Invention of Generative Adversarial Networks

The American Ian Goodfellow and his colleagues invented Generative Adversarial Networks in 2014 following some ideas he had during his PhD at the University of Montréal. They entered the public eye around 2016 following a number of high profile stories around AI art and the impact on the art world.

A Game of Truth or Lie?

How does a generative adversarial network work? In fact, the concept is quite similar to playing a game of ‘truth-or-lie’ with a friend: you must make up stories, and your friend must guess if you’re telling the truth or not. You can win the game by making up very plausible lies, and your friend can win if they can sniff out the lies correctly.

A Generative Adversarial Network consists of two separate neural networks:

  • The generator: this is a neural network which takes some random numbers as input, and tries to generate realistic fake data, such as fake images.
  • The discriminator: this is a neural network with a simple task: it must spot the discriminator’s fakes and distinguish them from real ones.

The two networks are trained together but must work against each other, hence the name ‘adversarial’. If the discriminator doesn’t recognise a fake as such, it loses a point. Likewise, the generator loses a point if the discriminator can correctly distinguish the real images from the fake ones.

A clip from the British panel show Would I Lie To You, where a contestant must either tell the truth or invent a plausible lie, and the opposing team must guess which it is. Over time the contestants get better at lying convincingly and at distinguishing lies from truth. The initial contestant is like the ‘generator’ in a Generative Adversarial Network, and the opponent is the ‘discriminator’.

How Generative Adversarial Networks Learn

So how does a generative adversarial network learn to generate such realistic fake content?

As with all neural networks, we initialise the generator and discriminator with completely random values. So the generator produces only noise, and the discriminator has no clue how to distinguish anything.

Let us imagine that we want a generative adversarial network to generate handwritten digits, looking like this:

mnist 3.0.1 min
Some examples of handwritten digits from the famous MNIST dataset.

When we start training a generative adversarial network, the generator only outputs pure noise:

At the start of training, a generative adversarial network outputs white noise.
The output image of a GAN before training starts

At this stage, it is very easy for the discriminator to distinguish noise from handwritten numbers, because they look nothing alike. So at the start of the “game”, the discriminator is winning.

After a few minutes of training, the generator begins to output images that look slightly more like digits:

After a few epochs, a generative adversarial network starts to output more realistic digits
After a few epochs, a generative adversarial network starts to output more realistic digits.

After a bit longer, the generator’s output becomes indistinguishable from the real thing. The discriminator can’t tell real examples apart from fakes any more.

Applications

Generating Face Images

Generative Adversarial Networks are best known for their ability to generate fake images, such as human faces. The principle is the same as for handwritten digits in the example shown above. The generator learns from a set of images which are usually celebrity faces, and generates a new face similar to the faces it has learnt before.
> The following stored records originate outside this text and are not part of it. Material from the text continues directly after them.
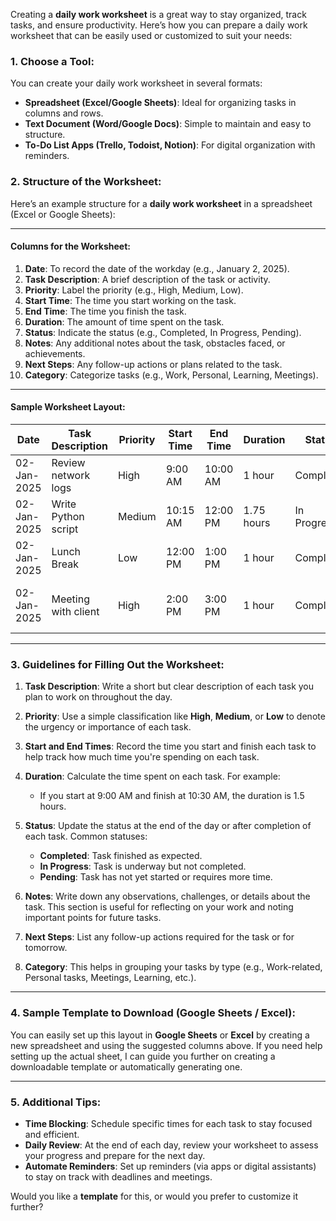 Creating a **daily work worksheet** is a great way to stay organized, track tasks, and ensure productivity. Here’s how you can prepare a daily work worksheet that can be easily used or customized to suit your needs:

### 1. **Choose a Tool**:
   You can create your daily work worksheet in several formats:
   - **Spreadsheet (Excel/Google Sheets)**: Ideal for organizing tasks in columns and rows.
   - **Text Document (Word/Google Docs)**: Simple to maintain and easy to structure.
   - **To-Do List Apps (Trello, Todoist, Notion)**: For digital organization with reminders.

### 2. **Structure of the Worksheet**:
Here’s an example structure for a **daily work worksheet** in a spreadsheet (Excel or Google Sheets):

---

#### **Columns for the Worksheet**:
1. **Date**: To record the date of the workday (e.g., January 2, 2025).
2. **Task Description**: A brief description of the task or activity.
3. **Priority**: Label the priority (e.g., High, Medium, Low).
4. **Start Time**: The time you start working on the task.
5. **End Time**: The time you finish the task.
6. **Duration**: The amount of time spent on the task.
7. **Status**: Indicate the status (e.g., Completed, In Progress, Pending).
8. **Notes**: Any additional notes about the task, obstacles faced, or achievements.
9. **Next Steps**: Any follow-up actions or plans related to the task.
10. **Category**: Categorize tasks (e.g., Work, Personal, Learning, Meetings).

---

#### **Sample Worksheet Layout**:

| **Date**     | **Task Description**       | **Priority** | **Start Time** | **End Time** | **Duration** | **Status**   | **Notes**                   | **Next Steps**     | **Category** |
|--------------|----------------------------|--------------|----------------|--------------|--------------|--------------|-----------------------------|--------------------|--------------|
| 02-Jan-2025  | Review network logs        | High         | 9:00 AM        | 10:00 AM     | 1 hour       | Completed    | Analyzed logs for errors    | Follow up with team| Work         |
| 02-Jan-2025  | Write Python script         | Medium       | 10:15 AM       | 12:00 PM     | 1.75 hours   | In Progress  | Writing script for automation | Finish coding      | Work         |
| 02-Jan-2025  | Lunch Break                | Low          | 12:00 PM       | 1:00 PM      | 1 hour       | Completed    |                             |                    | Personal     |
| 02-Jan-2025  | Meeting with client        | High         | 2:00 PM        | 3:00 PM      | 1 hour       | Completed    | Discussed project updates   | Send follow-up email| Work         |

---

### 3. **Guidelines for Filling Out the Worksheet**:

1. **Task Description**: Write a short but clear description of each task you plan to work on throughout the day.
   
2. **Priority**: Use a simple classification like **High**, **Medium**, or **Low** to denote the urgency or importance of each task.

3. **Start and End Times**: Record the time you start and finish each task to help track how much time you're spending on each task.

4. **Duration**: Calculate the time spent on each task. For example:
   - If you start at 9:00 AM and finish at 10:30 AM, the duration is 1.5 hours.
   
5. **Status**: Update the status at the end of the day or after completion of each task. Common statuses:
   - **Completed**: Task finished as expected.
   - **In Progress**: Task is underway but not completed.
   - **Pending**: Task has not yet started or requires more time.

6. **Notes**: Write down any observations, challenges, or details about the task. This section is useful for reflecting on your work and noting important points for future tasks.

7. **Next Steps**: List any follow-up actions required for the task or for tomorrow.

8. **Category**: This helps in grouping your tasks by type (e.g., Work-related, Personal tasks, Meetings, Learning, etc.).

---

### 4. **Sample Template to Download (Google Sheets / Excel)**:
   You can easily set up this layout in **Google Sheets** or **Excel** by creating a new spreadsheet and using the suggested columns above. If you need help setting up the actual sheet, I can guide you further on creating a downloadable template or automatically generating one.

---

### 5. **Additional Tips**:
- **Time Blocking**: Schedule specific times for each task to stay focused and efficient.
- **Daily Review**: At the end of each day, review your worksheet to assess your progress and prepare for the next day.
- **Automate Reminders**: Set up reminders (via apps or digital assistants) to stay on track with deadlines and meetings.

Would you like a **template** for this, or would you prefer to customize it further?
A set of faces generated by the generative adversarial network StyleGAN, developed by NVidia.
A set of faces generated by the generative adversarial network StyleGAN, developed by NVidia.

Interestingly, the generated faces tend to be quite attractive. This is partly due to the use of celebrities as a training set, but also because the GAN performs a kind of averaging effect on the faces that it’s learnt from, which removes asymmetries and irregularities.

Image Style Transfer

As well as generating random images, generative adversarial networks can be used to morph a face from one gender to another, change someone’s hairstyle, or transform various elements of a photograph.

For example, I tried running the code to train the generative adversarial network CycleGAN, which is able to convert horses to zebras in photographs and vice versa. After about four hours of training, the network begins to be able to turn a horse into a zebra (the quality isn’t that great here as I didn’t run the training for very long, but if you run CycleGAN for several days you can get a very convincing zebra).

A horse which will be transformed to a zebra by the generative adversarial network CycleGANA horse transformed to a zebra by the generative adversarial network CycleGAN

Music

It’s possible to convert an audio file into an image by representing it as a spectrogram, where time is on one axis and pitch is on the other.

spectrogram min
The spectrogram of Beethoven’s Military March

An alternative method is to treat the music as a MIDI file (the output you would get from playing it on an electronic keyboard), and then transform that to a format that the GAN can handle. Using simple transformations like this, it’s possible to use GANs to generate entirely new pieces of music in the style of a given composer, or to morph speech from one speaker’s voice to another.

The generative adversarial network GANSynth allows us to adjust properties such as the timbre of a piece of music.

Here’s Bach’s Prelude Suite No. 1 in G major:

Bach’s Prelude Suite No. 1 in G major.

And here is the same piece of music with the timbre transformed by GANSynth:

Bach’s Prelude Suite No. 1 in G major with an interpolated timbre, generated by GANSynth.

Generative Adversarial Networks for Natural Language Processing?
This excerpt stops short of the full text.